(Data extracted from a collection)

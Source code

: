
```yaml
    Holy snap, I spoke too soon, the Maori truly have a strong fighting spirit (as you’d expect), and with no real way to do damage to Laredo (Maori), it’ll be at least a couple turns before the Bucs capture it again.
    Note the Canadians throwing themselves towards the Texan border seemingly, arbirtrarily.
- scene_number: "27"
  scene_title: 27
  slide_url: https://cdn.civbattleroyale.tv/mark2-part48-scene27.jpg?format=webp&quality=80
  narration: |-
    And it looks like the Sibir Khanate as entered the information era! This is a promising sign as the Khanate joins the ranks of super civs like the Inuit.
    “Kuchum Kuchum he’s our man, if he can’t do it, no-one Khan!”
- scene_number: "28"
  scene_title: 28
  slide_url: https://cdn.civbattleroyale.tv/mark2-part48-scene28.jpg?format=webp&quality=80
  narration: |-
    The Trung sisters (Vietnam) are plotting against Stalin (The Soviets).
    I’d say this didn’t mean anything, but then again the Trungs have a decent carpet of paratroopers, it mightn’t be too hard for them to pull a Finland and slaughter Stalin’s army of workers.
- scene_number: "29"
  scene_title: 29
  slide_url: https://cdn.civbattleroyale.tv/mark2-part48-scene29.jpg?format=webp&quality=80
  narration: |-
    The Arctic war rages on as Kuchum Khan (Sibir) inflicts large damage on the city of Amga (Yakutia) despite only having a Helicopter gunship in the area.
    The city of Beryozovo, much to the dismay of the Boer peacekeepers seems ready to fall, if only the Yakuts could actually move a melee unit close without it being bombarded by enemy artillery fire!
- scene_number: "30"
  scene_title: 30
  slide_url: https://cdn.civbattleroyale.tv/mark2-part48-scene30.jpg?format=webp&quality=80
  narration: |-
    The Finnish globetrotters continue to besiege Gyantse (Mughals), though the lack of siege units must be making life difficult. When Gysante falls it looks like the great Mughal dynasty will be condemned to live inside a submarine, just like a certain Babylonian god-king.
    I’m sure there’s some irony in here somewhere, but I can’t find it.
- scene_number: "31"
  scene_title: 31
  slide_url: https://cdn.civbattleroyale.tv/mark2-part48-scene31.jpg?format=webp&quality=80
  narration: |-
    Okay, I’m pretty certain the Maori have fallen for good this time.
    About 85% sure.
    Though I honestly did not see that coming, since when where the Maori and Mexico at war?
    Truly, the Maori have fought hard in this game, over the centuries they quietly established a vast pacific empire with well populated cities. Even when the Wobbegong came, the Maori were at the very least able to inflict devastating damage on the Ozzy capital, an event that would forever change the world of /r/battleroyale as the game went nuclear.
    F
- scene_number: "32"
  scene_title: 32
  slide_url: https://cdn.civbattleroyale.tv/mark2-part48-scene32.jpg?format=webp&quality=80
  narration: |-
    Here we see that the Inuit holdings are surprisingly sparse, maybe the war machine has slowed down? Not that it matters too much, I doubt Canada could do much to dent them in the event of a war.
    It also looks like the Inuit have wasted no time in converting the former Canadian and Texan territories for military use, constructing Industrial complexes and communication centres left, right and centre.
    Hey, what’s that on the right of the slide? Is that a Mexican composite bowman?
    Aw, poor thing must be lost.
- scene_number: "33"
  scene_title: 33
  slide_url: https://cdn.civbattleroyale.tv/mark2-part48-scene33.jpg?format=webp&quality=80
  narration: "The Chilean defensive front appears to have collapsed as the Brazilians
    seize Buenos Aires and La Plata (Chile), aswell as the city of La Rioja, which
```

TASK STATEMENT — Return only the number of lines in the records above that include the string "right".

OUTPUT BELOW — 2